I am next referred to the case of Chisholm v. City of Montgomery, 2 Woods, 592. In this case the bonds were issued by the city to aid in the construction of plank-roads—works of internal improvement. The judge held (1) that there was no authority found in the charter for the issuance of these bonds; and I will add that the building of plank-roads was foreign to the purposes for which the charter was granted. The learned judge held them void, and there can be no doubt of the correctness of the determination. But it is said that the case of The Mayor v. Ray, 19 Wall. 468, is authority against the validity of these bonds. Let us see. In that case Mr. Justice Bradley delivered the opinion of the court. The case was reversed because 487 the court below refused to let the mayor show that the holder purchased after maturity, and that the bonds were tainted with fraud. It is true in delivering this opinion Mr. Justice BRADLEY declares that without express authority a municipal corporation cannot lawfully exercise the right to issue this class of paper. On examination of the case, however, it will be seen that upon the question involved here, in part, and as to the reasoning of Judge BRADLEY upon the question, Justices HUNT, CLIFFORD, SWAYNE, and STRONG took occasion to dissent, declaring that the doctrine announced by Mr. Justice BRADLEY as to the point in question is not the law as settled by repeated decisions of that court.

One other point is made, and that is that as the act of incorporation provided that bonds for certain purposes might issue, viz., for building jails, erecting wharfs, building free bridge, aiding the improvement of the navigation between the city of Jefferson and Shreve-port, Louisiana, or in the construction of railroads to or from Jefferson, as matter of law, for all other expenditures, certificates of indebtedness, not in the shape of commercial paper, could alone issue.

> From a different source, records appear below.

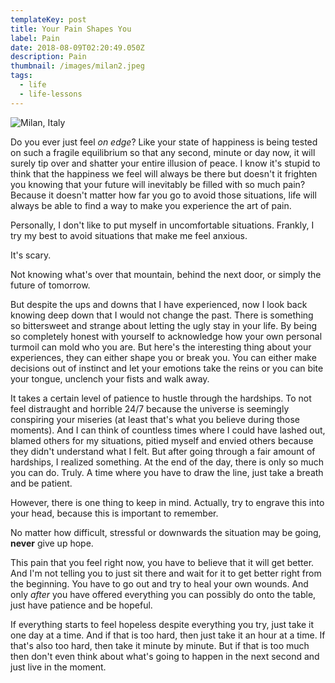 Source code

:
 ```yaml
---
templateKey: post
title: Your Pain Shapes You
label: Pain
date: 2018-08-09T02:20:49.050Z
description: Pain
thumbnail: /images/milan2.jpeg
tags:
  - life
  - life-lessons
---
```


![Milan, Italy](/images/milan.jpg 'Milan, Italy')

Do you ever just feel _on edge_? Like your state of happiness is being tested on such a fragile equilibrium so that any second, minute or day now, it will surely tip over and shatter your entire illusion of peace. I know it's stupid to think that the happiness we feel will always be there but doesn't it frighten you knowing that your future will inevitably be filled with so much pain? Because it doesn't matter how far you go to avoid those situations, life will always be able to find a way to make you experience the art of pain.

Personally, I don't like to put myself in uncomfortable situations. Frankly, I try my best to avoid situations that make me feel anxious.

It's scary.

Not knowing what's over that mountain, behind the next door, or simply the future of tomorrow.

But despite the ups and downs that I have experienced, now I look back knowing deep down that I would not change the past. There is something so bittersweet and strange about letting the ugly stay in your life. By being so completely honest with yourself to acknowledge how your own personal turmoil can mold who you are. But here's the interesting thing about your experiences, they can either shape you or break you. You can either make decisions out of instinct and let your emotions take the reins or you can bite your tongue, unclench your fists and walk away.

It takes a certain level of patience to hustle through the hardships. To not feel distraught and horrible 24/7 because the universe is seemingly conspiring your miseries (at least that's what you believe during those moments). And I can think of countless times where I could have lashed out, blamed others for my situations, pitied myself and envied others because they didn't understand what I felt. But after going through a fair amount of hardships, I realized something. At the end of the day, there is only so much you can do. Truly. A time where you have to draw the line, just take a breath and be patient.

However, there is one thing to keep in mind. Actually, try to engrave this into your head, because this is important to remember.

No matter how difficult, stressful or downwards the situation may be going, **never** give up hope.

This pain that you feel right now, you have to believe that it will get better. And I'm not telling you to just sit there and wait for it to get better right from the beginning. You have to go out and try to heal your own wounds. And only _after_ you have offered everything you can possibly do onto the table, just have patience and be hopeful.

If everything starts to feel hopeless despite everything you try, just take it one day at a time. And if that is too hard, then just take it an hour at a time. If that's also too hard, then take it minute by minute. But if that is too much then don't even think about what's going to happen in the next second and just live in the moment.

Section 10 of the act of incorporation confers the general powers, and confers all the powers, as I think, to purchase the engine, and to make the ordinance under which it was purchased, and which authorized the issuance and makes binding these bonds. It is section 12 that grants authority to issue bonds for the purposes mentioned in that section. Some of the purposes, it must be admitted, do not pertain to the exercise of the ordinary or legitimate business of city government; and such authority was necessary; and the doctrine of exclusio unis, etc., does not obtain, in my judgment, to the extent of destroying the power to purchase the engine under the ordinance passed in pursuance of the extended authority to pass any law or ordinance that the city should deem advisable not in conflict with the laws of the United States or of this state. There can be no doubt of one thing—that the merits of this case are with the plaintiff. The city has had and retains value received. The defense has pleaded the statute of limitations to such of the coupons as were past due four years before the institution of this suit, and to this extent the defense is sustained. And it seems to me that there is another view of this case that must be fatal to the defense. It is this: the defendant has and still holds for its use the engine purchased with these identical bonds, makes no complaint with reference to its not being all that could be desired, and I think must be held estopped from denying plaintiff's right to recover.

Judgment for plaintiff for the amount due upon the bonds sued upon, and upon such of the interest coupons as were not barred at the date of filing this suit, together with costs of suit.